[Saved entries]

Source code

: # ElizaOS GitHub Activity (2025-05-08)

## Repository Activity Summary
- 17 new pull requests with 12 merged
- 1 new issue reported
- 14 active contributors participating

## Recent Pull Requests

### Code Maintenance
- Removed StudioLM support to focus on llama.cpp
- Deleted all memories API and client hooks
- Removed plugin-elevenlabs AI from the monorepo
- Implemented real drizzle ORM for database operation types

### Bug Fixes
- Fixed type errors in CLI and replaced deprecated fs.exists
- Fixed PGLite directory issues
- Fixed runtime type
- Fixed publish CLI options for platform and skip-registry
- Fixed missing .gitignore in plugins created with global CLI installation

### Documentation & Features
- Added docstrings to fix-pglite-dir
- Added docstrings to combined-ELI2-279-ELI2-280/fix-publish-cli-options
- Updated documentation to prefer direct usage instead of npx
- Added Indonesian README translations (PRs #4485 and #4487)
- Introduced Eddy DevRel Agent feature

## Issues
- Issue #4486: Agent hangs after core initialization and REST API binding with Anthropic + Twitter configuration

==

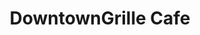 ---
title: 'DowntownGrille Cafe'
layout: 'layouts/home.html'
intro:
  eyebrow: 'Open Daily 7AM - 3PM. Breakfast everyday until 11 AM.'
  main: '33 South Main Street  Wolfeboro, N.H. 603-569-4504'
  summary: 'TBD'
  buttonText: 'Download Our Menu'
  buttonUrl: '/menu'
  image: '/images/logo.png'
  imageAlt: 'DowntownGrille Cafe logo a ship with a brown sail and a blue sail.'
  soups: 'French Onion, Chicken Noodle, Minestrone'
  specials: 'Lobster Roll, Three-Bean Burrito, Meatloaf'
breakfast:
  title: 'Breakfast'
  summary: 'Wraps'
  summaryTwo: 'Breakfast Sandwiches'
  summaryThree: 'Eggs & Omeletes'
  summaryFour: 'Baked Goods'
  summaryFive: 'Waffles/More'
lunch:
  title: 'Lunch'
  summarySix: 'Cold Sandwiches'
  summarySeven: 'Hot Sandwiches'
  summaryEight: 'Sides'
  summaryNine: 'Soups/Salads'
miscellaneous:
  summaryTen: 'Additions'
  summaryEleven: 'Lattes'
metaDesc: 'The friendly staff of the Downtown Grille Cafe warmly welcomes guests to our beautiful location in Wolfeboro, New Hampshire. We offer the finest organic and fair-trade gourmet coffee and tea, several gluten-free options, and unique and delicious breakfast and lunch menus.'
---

==

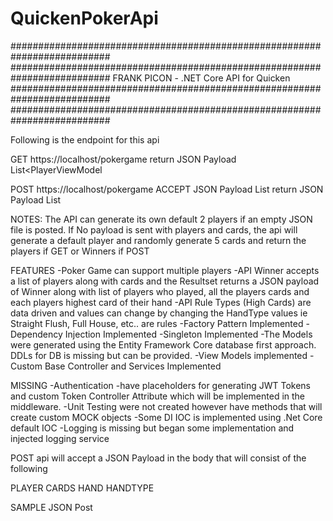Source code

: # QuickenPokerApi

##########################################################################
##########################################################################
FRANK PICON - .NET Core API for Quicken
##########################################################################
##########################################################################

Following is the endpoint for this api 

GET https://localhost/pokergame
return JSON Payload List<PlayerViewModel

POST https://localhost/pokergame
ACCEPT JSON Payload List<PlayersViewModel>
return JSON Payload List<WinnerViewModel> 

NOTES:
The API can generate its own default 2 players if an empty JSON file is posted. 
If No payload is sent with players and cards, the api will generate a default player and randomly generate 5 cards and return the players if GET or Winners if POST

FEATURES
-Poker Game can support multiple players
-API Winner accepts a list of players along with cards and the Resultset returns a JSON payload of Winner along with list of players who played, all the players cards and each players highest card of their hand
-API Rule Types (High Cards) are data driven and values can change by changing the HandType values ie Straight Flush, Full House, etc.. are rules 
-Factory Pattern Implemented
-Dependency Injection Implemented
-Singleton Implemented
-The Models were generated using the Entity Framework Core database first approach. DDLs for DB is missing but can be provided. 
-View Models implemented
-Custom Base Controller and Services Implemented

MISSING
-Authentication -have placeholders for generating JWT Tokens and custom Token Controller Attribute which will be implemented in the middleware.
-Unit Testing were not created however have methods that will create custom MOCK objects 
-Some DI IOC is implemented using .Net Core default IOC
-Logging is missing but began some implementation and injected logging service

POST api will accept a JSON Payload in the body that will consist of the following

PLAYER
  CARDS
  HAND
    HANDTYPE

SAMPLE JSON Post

**Task:**
From the records above, retype only the lines starting at the line that contains "## Recent Pull Requests" and ending at the line that contains "### Bug Fixes", both included.

**Answer section:**
## Recent Pull Requests

### Code Maintenance
- Removed StudioLM support to focus on llama.cpp
- Deleted all memories API and client hooks
- Removed plugin-elevenlabs AI from the monorepo
- Implemented real drizzle ORM for database operation types

### Bug Fixes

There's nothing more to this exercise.